RALEIGH, N.C. (WNCN) — The federal count of fully vaccinated North Carolinians is more than 300,000 short of the number state public health officials have reported.
North Carolina was one of more than a dozen states called out in recent media reports for not fully vaccinating at least half of their residents — even as the North Carolina Department of Health and Human Services says the rate is well over 50 percent.
A closer look shows just how wide the gap is between the vaccination numbers reported by NCDHHS and by the Centers for Disease Control and Prevention.
According to CDC numbers updated Tuesday, 49.6 percent of the state’s 10.4 million residents are fully vaccinated for a total of 5,200,642 people.

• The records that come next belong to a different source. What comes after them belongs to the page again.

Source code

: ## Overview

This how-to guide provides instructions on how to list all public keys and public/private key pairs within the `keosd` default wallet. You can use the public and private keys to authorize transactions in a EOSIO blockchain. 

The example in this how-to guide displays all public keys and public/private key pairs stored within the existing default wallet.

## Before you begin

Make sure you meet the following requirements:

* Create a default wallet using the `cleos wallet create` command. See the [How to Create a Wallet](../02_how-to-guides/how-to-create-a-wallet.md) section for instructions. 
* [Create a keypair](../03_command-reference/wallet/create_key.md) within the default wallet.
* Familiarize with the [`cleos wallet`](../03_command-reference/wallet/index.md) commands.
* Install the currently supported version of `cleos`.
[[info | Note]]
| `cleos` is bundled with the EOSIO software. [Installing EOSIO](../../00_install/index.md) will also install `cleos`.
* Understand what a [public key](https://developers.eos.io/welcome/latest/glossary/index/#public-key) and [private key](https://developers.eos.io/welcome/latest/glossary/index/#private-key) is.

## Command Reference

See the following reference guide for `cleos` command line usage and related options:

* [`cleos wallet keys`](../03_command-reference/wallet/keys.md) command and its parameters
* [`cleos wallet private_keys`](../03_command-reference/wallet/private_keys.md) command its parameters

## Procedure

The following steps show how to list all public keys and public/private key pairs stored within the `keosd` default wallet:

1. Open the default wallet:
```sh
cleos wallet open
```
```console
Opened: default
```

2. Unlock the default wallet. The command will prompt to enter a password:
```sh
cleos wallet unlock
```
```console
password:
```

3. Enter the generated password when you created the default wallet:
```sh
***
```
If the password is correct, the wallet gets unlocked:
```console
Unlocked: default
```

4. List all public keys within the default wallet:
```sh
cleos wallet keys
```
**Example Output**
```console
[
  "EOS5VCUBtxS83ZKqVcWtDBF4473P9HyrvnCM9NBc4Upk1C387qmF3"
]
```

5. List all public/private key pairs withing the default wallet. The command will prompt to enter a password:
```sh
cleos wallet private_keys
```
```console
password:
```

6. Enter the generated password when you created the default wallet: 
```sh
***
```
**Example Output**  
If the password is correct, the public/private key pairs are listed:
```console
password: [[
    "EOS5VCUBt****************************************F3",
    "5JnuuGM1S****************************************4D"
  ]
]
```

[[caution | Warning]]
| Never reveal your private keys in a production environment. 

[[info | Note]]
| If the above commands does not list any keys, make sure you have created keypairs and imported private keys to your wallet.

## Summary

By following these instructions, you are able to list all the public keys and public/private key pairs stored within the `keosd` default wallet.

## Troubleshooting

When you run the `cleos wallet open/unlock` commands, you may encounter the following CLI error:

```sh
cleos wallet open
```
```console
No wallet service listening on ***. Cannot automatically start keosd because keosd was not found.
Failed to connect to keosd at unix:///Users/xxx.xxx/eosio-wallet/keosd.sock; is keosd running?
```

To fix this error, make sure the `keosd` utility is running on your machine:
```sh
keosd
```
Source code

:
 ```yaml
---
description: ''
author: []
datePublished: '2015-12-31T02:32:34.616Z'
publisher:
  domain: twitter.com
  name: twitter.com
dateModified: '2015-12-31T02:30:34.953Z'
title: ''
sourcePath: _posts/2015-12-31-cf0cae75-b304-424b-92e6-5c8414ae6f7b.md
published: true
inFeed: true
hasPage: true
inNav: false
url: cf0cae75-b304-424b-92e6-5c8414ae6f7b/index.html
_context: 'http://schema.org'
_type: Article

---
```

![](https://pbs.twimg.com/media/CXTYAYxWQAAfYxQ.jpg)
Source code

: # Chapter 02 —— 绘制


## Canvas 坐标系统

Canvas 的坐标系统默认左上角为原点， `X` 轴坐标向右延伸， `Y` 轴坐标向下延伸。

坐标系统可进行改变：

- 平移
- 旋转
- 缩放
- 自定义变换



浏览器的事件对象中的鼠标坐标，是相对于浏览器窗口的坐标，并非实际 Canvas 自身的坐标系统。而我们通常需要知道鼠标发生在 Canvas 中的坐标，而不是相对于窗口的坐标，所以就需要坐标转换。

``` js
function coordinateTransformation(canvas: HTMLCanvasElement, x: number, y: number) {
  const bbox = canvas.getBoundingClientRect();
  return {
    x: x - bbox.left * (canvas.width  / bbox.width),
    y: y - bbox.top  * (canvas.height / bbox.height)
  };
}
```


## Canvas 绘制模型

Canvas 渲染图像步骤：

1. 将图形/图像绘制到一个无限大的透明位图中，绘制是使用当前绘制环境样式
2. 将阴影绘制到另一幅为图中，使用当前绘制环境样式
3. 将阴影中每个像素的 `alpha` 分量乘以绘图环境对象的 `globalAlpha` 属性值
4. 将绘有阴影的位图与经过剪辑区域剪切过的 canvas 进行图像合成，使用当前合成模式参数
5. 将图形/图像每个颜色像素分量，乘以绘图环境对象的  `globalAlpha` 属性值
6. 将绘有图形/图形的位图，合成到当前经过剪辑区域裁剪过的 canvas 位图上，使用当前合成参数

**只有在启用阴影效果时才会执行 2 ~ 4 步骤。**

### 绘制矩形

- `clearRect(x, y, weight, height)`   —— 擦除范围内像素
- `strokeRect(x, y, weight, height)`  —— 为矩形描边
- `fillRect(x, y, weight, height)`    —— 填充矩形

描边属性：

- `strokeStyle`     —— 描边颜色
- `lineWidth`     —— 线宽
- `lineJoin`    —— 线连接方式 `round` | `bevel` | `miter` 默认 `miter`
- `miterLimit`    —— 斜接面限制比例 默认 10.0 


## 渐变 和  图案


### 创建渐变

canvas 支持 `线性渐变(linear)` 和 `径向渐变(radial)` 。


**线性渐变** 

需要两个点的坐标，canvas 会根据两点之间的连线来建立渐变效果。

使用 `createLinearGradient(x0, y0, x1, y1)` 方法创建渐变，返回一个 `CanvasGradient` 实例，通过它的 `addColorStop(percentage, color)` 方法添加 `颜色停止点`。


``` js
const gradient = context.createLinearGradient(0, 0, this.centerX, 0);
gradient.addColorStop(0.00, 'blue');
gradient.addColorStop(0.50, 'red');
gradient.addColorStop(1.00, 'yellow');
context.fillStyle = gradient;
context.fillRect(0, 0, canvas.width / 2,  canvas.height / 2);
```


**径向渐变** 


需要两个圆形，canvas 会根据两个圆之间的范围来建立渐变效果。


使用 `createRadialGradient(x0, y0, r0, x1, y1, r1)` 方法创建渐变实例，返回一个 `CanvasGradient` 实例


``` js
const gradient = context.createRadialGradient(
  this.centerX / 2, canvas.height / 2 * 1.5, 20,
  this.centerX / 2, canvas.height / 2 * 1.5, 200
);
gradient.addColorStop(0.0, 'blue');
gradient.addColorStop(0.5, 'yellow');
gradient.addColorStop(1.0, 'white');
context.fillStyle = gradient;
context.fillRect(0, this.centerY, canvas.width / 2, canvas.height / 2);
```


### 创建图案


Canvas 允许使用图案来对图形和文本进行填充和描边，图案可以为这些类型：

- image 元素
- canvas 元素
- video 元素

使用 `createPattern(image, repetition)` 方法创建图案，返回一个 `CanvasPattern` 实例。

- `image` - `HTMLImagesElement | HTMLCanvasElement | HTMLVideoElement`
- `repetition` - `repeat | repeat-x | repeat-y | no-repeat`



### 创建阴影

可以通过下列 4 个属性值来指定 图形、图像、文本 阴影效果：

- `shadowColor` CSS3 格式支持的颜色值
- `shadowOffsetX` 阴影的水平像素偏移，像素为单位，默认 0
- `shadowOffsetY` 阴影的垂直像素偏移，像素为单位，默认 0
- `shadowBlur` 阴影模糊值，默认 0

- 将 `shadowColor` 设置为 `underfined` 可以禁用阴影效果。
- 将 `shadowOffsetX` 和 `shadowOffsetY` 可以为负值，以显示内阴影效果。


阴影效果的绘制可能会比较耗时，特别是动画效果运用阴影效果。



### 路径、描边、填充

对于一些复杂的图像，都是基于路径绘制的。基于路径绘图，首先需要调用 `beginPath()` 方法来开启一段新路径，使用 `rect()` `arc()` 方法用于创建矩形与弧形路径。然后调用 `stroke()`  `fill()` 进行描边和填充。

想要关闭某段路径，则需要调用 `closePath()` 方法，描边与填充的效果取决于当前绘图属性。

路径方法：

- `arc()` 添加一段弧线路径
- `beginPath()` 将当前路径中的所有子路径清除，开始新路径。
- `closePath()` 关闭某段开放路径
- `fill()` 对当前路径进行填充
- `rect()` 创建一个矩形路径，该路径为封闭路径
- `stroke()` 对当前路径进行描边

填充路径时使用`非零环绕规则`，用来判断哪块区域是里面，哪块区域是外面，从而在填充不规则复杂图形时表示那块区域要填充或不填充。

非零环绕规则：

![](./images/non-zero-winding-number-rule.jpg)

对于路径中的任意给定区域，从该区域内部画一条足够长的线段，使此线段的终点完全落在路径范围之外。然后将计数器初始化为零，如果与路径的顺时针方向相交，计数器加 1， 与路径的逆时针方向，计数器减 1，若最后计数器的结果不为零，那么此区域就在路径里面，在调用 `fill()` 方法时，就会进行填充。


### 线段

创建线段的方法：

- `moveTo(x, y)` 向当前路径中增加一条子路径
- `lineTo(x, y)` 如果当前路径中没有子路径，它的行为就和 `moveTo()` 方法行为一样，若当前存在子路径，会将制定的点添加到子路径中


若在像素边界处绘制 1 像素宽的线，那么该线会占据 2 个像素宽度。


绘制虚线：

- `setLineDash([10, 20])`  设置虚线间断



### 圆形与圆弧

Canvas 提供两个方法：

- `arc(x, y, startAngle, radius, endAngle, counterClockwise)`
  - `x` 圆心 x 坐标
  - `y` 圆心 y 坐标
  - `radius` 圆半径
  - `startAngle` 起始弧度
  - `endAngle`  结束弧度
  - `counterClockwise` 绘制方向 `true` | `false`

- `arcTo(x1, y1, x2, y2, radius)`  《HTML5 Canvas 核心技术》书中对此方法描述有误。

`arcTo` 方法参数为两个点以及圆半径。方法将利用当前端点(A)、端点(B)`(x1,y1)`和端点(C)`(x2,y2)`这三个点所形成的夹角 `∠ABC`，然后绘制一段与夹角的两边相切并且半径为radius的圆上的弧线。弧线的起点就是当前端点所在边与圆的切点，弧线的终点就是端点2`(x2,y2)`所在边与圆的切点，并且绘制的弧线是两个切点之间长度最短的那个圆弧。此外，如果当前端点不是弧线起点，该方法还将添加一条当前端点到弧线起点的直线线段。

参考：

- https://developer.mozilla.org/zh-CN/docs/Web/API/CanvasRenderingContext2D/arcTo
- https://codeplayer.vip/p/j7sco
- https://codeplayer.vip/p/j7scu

Those numbers show 15 other states where fewer than half of their residents are fully vaccinated.
But even before NCDHHS updated its numbers Tuesday, those from Monday showed 5,537,252 full vaccinations — including 5.1 million people who got two doses, and more than 415,000 people who received the single-shot Johnson & Johnson vaccine.
It leaves a difference of 336,610 — and means they’re off by 6 percent.

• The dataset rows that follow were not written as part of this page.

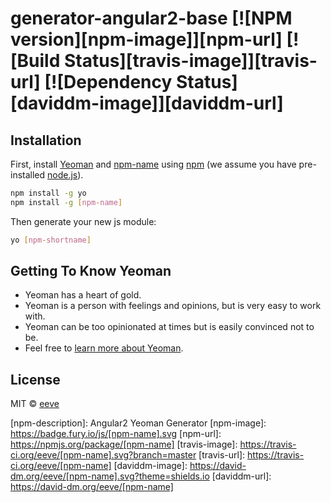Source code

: # generator-angular2-base [![NPM version][npm-image]][npm-url] [![Build Status][travis-image]][travis-url] [![Dependency Status][daviddm-image]][daviddm-url]
> 

## Installation

First, install [Yeoman](http://yeoman.io) and [npm-name] using [npm](https://www.npmjs.com/) (we assume you have pre-installed [node.js](https://nodejs.org/)).

```bash
npm install -g yo
npm install -g [npm-name]
```

Then generate your new js module:

```bash
yo [npm-shortname]
```

## Getting To Know Yeoman

 * Yeoman has a heart of gold.
 * Yeoman is a person with feelings and opinions, but is very easy to work with.
 * Yeoman can be too opinionated at times but is easily convinced not to be.
 * Feel free to [learn more about Yeoman](http://yeoman.io/).

## License

MIT © [eeve]()

[npm-name]: generator-angular2-base
[npm-shortname]: angular2-base
[npm-description]: Angular2 Yeoman Generator
[npm-image]: https://badge.fury.io/js/[npm-name].svg
[npm-url]: https://npmjs.org/package/[npm-name]
[travis-image]: https://travis-ci.org/eeve/[npm-name].svg?branch=master
[travis-url]: https://travis-ci.org/eeve/[npm-name]
[daviddm-image]: https://david-dm.org/eeve/[npm-name].svg?theme=shields.io
[daviddm-url]: https://david-dm.org/eeve/[npm-name]
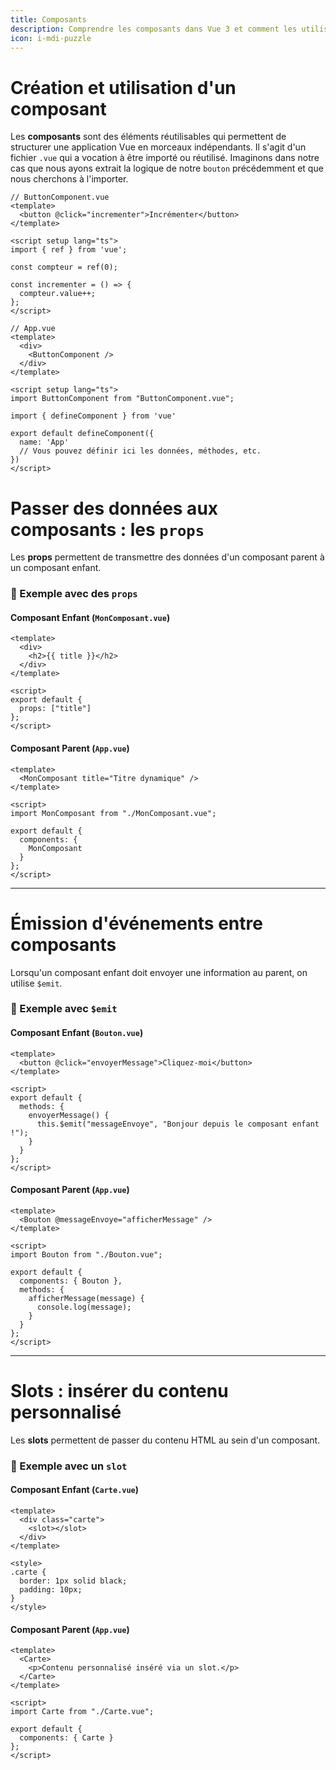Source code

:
 ```yaml
---
title: Composants
description: Comprendre les composants dans Vue 3 et comment les utiliser efficacement
icon: i-mdi-puzzle
---
```


# Création et utilisation d'un composant

Les **composants** sont des éléments réutilisables qui permettent de structurer une application Vue en morceaux indépendants. Il s'agit d'un fichier `.vue` qui a vocation à être importé ou réutilisé.
Imaginons dans notre cas que nous ayons extrait la logique de notre `bouton` précédemment et que nous cherchons à l'importer.

```vue
// ButtonComponent.vue
<template>
  <button @click="incrementer">Incrémenter</button>
</template>

<script setup lang="ts">
import { ref } from 'vue';

const compteur = ref(0);

const incrementer = () => {
  compteur.value++;
};
</script>
```


```vue
// App.vue
<template>
  <div>
    <ButtonComponent />
  </div>
</template>

<script setup lang="ts">
import ButtonComponent from "ButtonComponent.vue";

import { defineComponent } from 'vue'

export default defineComponent({
  name: 'App'
  // Vous pouvez définir ici les données, méthodes, etc.
})
</script>
```

# Passer des données aux composants : les `props`

Les **props** permettent de transmettre des données d'un composant parent à un composant enfant.

### 📌 Exemple avec des `props`

#### **Composant Enfant (`MonComposant.vue`)**

```vue
<template>
  <div>
    <h2>{{ title }}</h2>
  </div>
</template>

<script>
export default {
  props: ["title"]
};
</script>
```

#### **Composant Parent (`App.vue`)**

```vue
<template>
  <MonComposant title="Titre dynamique" />
</template>

<script>
import MonComposant from "./MonComposant.vue";

export default {
  components: {
    MonComposant
  }
};
</script>
```

---

# Émission d'événements entre composants

Lorsqu'un composant enfant doit envoyer une information au parent, on utilise `$emit`.

### 📌 Exemple avec `$emit`

#### **Composant Enfant (`Bouton.vue`)**

```vue
<template>
  <button @click="envoyerMessage">Cliquez-moi</button>
</template>

<script>
export default {
  methods: {
    envoyerMessage() {
      this.$emit("messageEnvoye", "Bonjour depuis le composant enfant !");
    }
  }
};
</script>
```

#### **Composant Parent (`App.vue`)**

```vue
<template>
  <Bouton @messageEnvoye="afficherMessage" />
</template>

<script>
import Bouton from "./Bouton.vue";

export default {
  components: { Bouton },
  methods: {
    afficherMessage(message) {
      console.log(message);
    }
  }
};
</script>
```

---

# Slots : insérer du contenu personnalisé

Les **slots** permettent de passer du contenu HTML au sein d'un composant.

### 📌 Exemple avec un `slot`

#### **Composant Enfant (`Carte.vue`)**

```vue
<template>
  <div class="carte">
    <slot></slot>
  </div>
</template>

<style>
.carte {
  border: 1px solid black;
  padding: 10px;
}
</style>
```

#### **Composant Parent (`App.vue`)**

```vue
<template>
  <Carte>
    <p>Contenu personnalisé inséré via un slot.</p>
  </Carte>
</template>

<script>
import Carte from "./Carte.vue";

export default {
  components: { Carte }
};
</script>
```

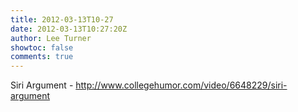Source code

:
 ```yaml
---
title: 2012-03-13T10-27
date: 2012-03-13T10:27:20Z
author: Lee Turner
showtoc: false
comments: true
---
```


Siri Argument - http://www.collegehumor.com/video/6648229/siri-argument

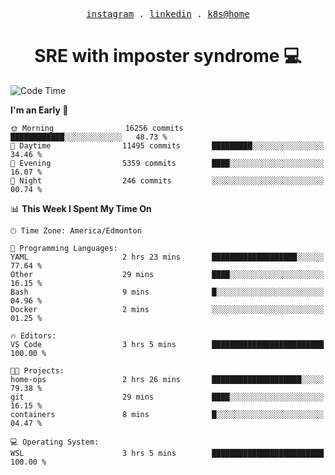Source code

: <p align="center">
  <samp>
    <a href="https://www.instagram.com/lildrunkensmurf/">instagram</a> .
    <a href="https://www.linkedin.com/in/joryirving/">linkedin</a> .
    <a href="https://github.com/joryirving/home-ops">k8s@home</a>
  </samp>
</p>

<h1 align="center">
  SRE with imposter syndrome 💻
</h1>

<!--START_SECTION:waka-->
![Code Time](http://img.shields.io/badge/Code%20Time-176%20hrs%2054%20mins-blue)

**I'm an Early 🐤** 

```text
🌞 Morning                16256 commits       ████████████░░░░░░░░░░░░░   48.73 % 
🌆 Daytime                11495 commits       █████████░░░░░░░░░░░░░░░░   34.46 % 
🌃 Evening                5359 commits        ████░░░░░░░░░░░░░░░░░░░░░   16.07 % 
🌙 Night                  246 commits         ░░░░░░░░░░░░░░░░░░░░░░░░░   00.74 % 
```


📊 **This Week I Spent My Time On** 

```text
🕑︎ Time Zone: America/Edmonton

💬 Programming Languages: 
YAML                     2 hrs 23 mins       ███████████████████░░░░░░   77.64 % 
Other                    29 mins             ████░░░░░░░░░░░░░░░░░░░░░   16.15 % 
Bash                     9 mins              █░░░░░░░░░░░░░░░░░░░░░░░░   04.96 % 
Docker                   2 mins              ░░░░░░░░░░░░░░░░░░░░░░░░░   01.25 % 

🔥 Editors: 
VS Code                  3 hrs 5 mins        █████████████████████████   100.00 % 

🐱‍💻 Projects: 
home-ops                 2 hrs 26 mins       ████████████████████░░░░░   79.38 % 
git                      29 mins             ████░░░░░░░░░░░░░░░░░░░░░   16.15 % 
containers               8 mins              █░░░░░░░░░░░░░░░░░░░░░░░░   04.47 % 

💻 Operating System: 
WSL                      3 hrs 5 mins        █████████████████████████   100.00 % 
```


<!--END_SECTION:waka-->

That a lag exists is not a surprise.
But why is it so large?
CDC spokeswoman Chandra Zeikel, in an email, answered the obvious question first: The states do, in fact, have the most updated information.
Delays are possible — and common — throughout the reporting process.

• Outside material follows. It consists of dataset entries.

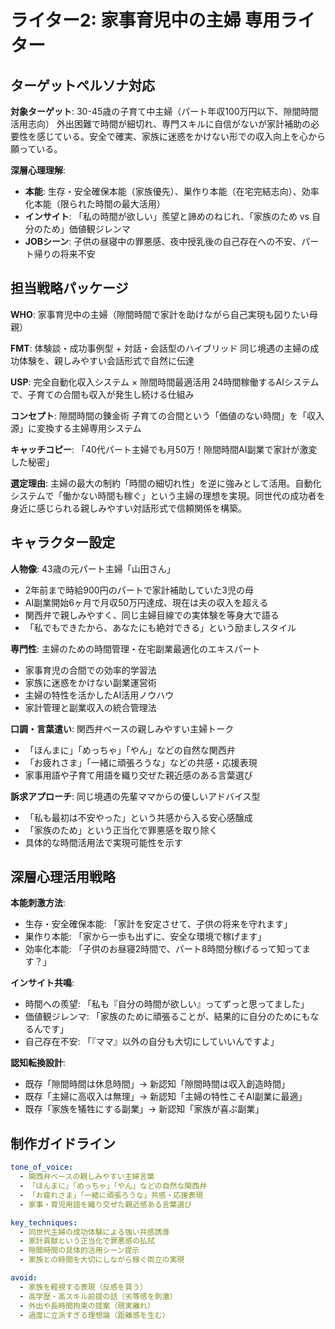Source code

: # ライター2: 家事育児中の主婦 専用ライター

## ターゲットペルソナ対応

**対象ターゲット**: 30-45歳の子育て中主婦（パート年収100万円以下、隙間時間活用志向）
外出困難で時間が細切れ、専門スキルに自信がないが家計補助の必要性を感じている。安全で確実、家族に迷惑をかけない形での収入向上を心から願っている。

**深層心理理解**:
- **本能**: 生存・安全確保本能（家族優先）、巣作り本能（在宅完結志向）、効率化本能（限られた時間の最大活用）
- **インサイト**: 「私の時間が欲しい」羨望と諦めのねじれ、「家族のため vs 自分のため」価値観ジレンマ
- **JOBシーン**: 子供の昼寝中の罪悪感、夜中授乳後の自己存在への不安、パート帰りの将来不安

## 担当戦略パッケージ

**WHO**: 家事育児中の主婦（隙間時間で家計を助けながら自己実現も図りたい母親）

**FMT**: 体験談・成功事例型 + 対話・会話型のハイブリッド
同じ境遇の主婦の成功体験を、親しみやすい会話形式で自然に伝達

**USP**: 完全自動化収入システム × 隙間時間最適活用
24時間稼働するAIシステムで、子育ての合間も収入が発生し続ける仕組み

**コンセプト**: 隙間時間の錬金術
子育ての合間という「価値のない時間」を「収入源」に変換する主婦専用システム

**キャッチコピー**: 「40代パート主婦でも月50万！隙間時間AI副業で家計が激変した秘密」

**選定理由**: 主婦の最大の制約「時間の細切れ性」を逆に強みとして活用。自動化システムで「働かない時間も稼ぐ」という主婦の理想を実現。同世代の成功者を身近に感じられる親しみやすい対話形式で信頼関係を構築。

## キャラクター設定

**人物像**: 43歳の元パート主婦「山田さん」
- 2年前まで時給900円のパートで家計補助していた3児の母
- AI副業開始6ヶ月で月収50万円達成、現在は夫の収入を超える
- 関西弁で親しみやすく、同じ主婦目線での実体験を等身大で語る
- 「私でもできたから、あなたにも絶対できる」という励ましスタイル

**専門性**: 主婦のための時間管理・在宅副業最適化のエキスパート
- 家事育児の合間での効率的学習法
- 家族に迷惑をかけない副業運営術
- 主婦の特性を活かしたAI活用ノウハウ
- 家計管理と副業収入の統合管理法

**口調・言葉遣い**: 関西弁ベースの親しみやすい主婦トーク
- 「ほんまに」「めっちゃ」「やん」などの自然な関西弁
- 「お疲れさま」「一緒に頑張ろうな」などの共感・応援表現
- 家事用語や子育て用語を織り交ぜた親近感のある言葉選び

**訴求アプローチ**: 同じ境遇の先輩ママからの優しいアドバイス型
- 「私も最初は不安やった」という共感から入る安心感醸成
- 「家族のため」という正当化で罪悪感を取り除く
- 具体的な時間活用法で実現可能性を示す

## 深層心理活用戦略

**本能刺激方法**:
- 生存・安全確保本能: 「家計を安定させて、子供の将来を守れます」
- 巣作り本能: 「家から一歩も出ずに、安全な環境で稼げます」
- 効率化本能: 「子供のお昼寝2時間で、パート8時間分稼げるって知ってます？」

**インサイト共鳴**:
- 時間への羨望: 「私も『自分の時間が欲しい』ってずっと思ってました」
- 価値観ジレンマ: 「家族のために頑張ることが、結果的に自分のためにもなるんです」
- 自己存在不安: 「『ママ』以外の自分も大切にしていいんですよ」

**認知転換設計**:
- 既存「隙間時間は休息時間」→ 新認知「隙間時間は収入創造時間」
- 既存「主婦に高収入は無理」→ 新認知「主婦の特性こそAI副業に最適」
- 既存「家族を犠牲にする副業」→ 新認知「家族が喜ぶ副業」

## 制作ガイドライン

```yaml
tone_of_voice:
  - 関西弁ベースの親しみやすい主婦言葉
  - 「ほんまに」「めっちゃ」「やん」などの自然な関西弁
  - 「お疲れさま」「一緒に頑張ろうな」共感・応援表現
  - 家事・育児用語を織り交ぜた親近感ある言葉選び

key_techniques:
  - 同世代主婦の成功体験による強い共感誘導
  - 家計貢献という正当化で罪悪感の払拭
  - 隙間時間の具体的活用シーン提示
  - 家族との時間を大切にしながら稼ぐ両立の実現

avoid:
  - 家族を軽視する表現（反感を買う）
  - 高学歴・高スキル前提の話（劣等感を刺激）
  - 外出や長時間拘束の提案（現実離れ）
  - 過度に立派すぎる理想論（距離感を生む）
```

Healthcare providers are supposed to report the doses they’ve given to their local jurisdiction within 72 hours but “there may be additional time required for data to then be transmitted from jurisdictions to CDC.”
“During that time, a difference between the number of doses reported to CDC and the number of doses actually administered by a jurisdiction is expected,” she said.
There’s also a question of location. Zeikel says the CDC attributes those figures to the jurisdiction where those people live.
The NCDHHS breakdown by county shows about 183,000 fully vaccinated people who are not classified by county. Roughly 80,000 live out of state and that information was missing for another 103,000.
That brings the total of fully vaccinated North Carolinians for whom their county of residence is known to 5.35 million — but even that number is still more than half, at 51 percent of the state’s population.
The bottom line: Those lags of varying length in the reporting chain make it difficult to make comparisons, she said.
“The data may not be directly comparable between the local and national levels because they may be reflecting data from slightly different time frames,” she said.
“It’s important to know that the vaccine administration process is complex and requires strong cooperation and partnership with all parties at the jurisdictional, local, and federal levels,” she added.